The notion of women serving in the Navy was not widely supported in the Congress or by the Navy, even though some of the lawmakers and naval personnel did support the need for uniformed women during World War II. Public Law 689, allowing women to serve in the Navy, was due in large measure to the efforts of the Navy's Women's Advisory Council, Margaret Chung, and Eleanor Roosevelt, the First Lady of the United States.

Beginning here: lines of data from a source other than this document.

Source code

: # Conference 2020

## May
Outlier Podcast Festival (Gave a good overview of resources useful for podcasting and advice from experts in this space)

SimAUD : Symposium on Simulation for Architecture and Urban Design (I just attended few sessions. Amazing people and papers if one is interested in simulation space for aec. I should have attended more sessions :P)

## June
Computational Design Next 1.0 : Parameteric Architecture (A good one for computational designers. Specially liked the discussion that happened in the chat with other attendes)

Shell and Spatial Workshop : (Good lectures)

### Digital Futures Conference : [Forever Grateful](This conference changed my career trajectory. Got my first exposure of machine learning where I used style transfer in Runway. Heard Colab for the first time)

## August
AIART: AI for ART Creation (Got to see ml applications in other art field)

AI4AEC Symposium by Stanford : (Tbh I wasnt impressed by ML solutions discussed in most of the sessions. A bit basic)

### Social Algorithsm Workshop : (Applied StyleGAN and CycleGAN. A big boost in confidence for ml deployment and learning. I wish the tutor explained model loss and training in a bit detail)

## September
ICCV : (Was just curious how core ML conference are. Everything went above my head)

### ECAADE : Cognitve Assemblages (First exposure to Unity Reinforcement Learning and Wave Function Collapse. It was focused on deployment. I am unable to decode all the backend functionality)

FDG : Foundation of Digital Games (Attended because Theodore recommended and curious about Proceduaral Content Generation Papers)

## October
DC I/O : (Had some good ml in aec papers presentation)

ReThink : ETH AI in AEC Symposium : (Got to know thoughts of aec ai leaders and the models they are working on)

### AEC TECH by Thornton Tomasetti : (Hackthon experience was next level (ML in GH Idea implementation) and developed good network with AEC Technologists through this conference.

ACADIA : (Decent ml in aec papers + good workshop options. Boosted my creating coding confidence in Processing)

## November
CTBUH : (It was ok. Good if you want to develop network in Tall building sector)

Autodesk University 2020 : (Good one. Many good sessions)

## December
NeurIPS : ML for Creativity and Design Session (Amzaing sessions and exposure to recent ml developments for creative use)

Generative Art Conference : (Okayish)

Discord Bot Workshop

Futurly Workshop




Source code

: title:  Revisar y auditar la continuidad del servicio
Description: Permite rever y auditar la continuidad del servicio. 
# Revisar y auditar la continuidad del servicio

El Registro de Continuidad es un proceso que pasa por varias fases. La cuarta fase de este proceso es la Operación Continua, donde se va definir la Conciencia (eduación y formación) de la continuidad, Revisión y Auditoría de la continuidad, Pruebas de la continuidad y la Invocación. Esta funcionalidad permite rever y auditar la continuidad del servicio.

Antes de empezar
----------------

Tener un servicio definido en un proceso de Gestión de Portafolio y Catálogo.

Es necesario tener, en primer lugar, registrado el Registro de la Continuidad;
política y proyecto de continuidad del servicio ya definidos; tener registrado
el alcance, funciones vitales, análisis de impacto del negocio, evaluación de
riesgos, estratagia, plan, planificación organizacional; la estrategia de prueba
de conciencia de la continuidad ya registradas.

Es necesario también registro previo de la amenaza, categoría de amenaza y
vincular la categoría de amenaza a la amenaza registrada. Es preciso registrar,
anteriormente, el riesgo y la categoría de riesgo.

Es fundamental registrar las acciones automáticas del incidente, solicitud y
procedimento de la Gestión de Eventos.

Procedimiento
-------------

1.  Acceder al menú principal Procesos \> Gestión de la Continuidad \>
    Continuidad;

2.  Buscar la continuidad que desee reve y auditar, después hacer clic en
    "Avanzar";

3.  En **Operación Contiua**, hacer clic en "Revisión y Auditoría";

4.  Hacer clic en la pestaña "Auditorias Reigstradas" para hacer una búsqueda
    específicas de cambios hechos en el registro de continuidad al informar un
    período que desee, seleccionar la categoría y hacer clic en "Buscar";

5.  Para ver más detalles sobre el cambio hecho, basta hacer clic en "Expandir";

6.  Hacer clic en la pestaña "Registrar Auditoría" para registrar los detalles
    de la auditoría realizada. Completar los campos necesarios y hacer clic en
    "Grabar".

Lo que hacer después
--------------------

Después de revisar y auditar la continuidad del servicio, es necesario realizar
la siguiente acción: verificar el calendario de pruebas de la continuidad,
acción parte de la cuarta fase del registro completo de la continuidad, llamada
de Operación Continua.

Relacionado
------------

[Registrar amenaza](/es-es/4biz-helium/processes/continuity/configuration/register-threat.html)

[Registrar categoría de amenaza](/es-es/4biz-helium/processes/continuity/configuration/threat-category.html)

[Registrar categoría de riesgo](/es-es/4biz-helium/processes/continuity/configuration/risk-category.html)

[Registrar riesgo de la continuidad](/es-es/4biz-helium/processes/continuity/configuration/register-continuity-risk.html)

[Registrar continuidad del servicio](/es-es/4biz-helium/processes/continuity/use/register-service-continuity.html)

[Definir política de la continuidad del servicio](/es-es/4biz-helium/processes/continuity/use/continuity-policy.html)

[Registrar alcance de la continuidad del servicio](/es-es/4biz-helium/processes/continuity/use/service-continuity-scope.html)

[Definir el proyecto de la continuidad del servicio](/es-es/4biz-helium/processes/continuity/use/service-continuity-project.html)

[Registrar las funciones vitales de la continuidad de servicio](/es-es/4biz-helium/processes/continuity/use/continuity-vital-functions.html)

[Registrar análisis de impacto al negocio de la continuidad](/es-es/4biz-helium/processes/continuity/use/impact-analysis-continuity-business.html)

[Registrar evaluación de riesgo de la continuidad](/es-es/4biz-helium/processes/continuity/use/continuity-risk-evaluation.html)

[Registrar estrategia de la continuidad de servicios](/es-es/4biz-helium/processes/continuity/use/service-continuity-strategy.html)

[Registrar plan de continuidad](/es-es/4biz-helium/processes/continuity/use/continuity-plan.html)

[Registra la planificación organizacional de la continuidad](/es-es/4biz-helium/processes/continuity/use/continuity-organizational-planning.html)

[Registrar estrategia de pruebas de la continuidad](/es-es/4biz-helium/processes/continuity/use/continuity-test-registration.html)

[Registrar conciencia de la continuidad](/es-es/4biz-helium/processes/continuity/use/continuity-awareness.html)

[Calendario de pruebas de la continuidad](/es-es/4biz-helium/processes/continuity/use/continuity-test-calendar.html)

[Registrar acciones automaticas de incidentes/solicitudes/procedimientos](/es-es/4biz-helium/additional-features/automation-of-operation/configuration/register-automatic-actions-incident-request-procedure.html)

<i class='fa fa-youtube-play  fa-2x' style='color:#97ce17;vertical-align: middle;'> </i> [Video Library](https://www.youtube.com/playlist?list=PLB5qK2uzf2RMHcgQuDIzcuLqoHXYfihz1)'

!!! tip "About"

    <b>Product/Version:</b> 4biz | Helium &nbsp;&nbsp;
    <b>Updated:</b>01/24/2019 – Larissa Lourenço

To be eligible for officer candidate school, women had to be aged 20 to 49 and possess a college degree or have two years of college and two years of equivalent professional or business experience. Volunteers at the enlisted level had to be aged 20 to 35 and possess a high school or a business diploma, or have equivalent experience. The WAVES were primarily white, but 72 African-American women eventually served. The Navy's training of most WAVE officer candidates took place at Smith College, Northampton, Massachusetts. Specialized training for officers was conducted on several college campuses and naval facilities. Most enlisted members received recruit training at Hunter College, in the Bronx, New York City. After recruit training, some women attended specialized training courses on college campuses and at naval facilities.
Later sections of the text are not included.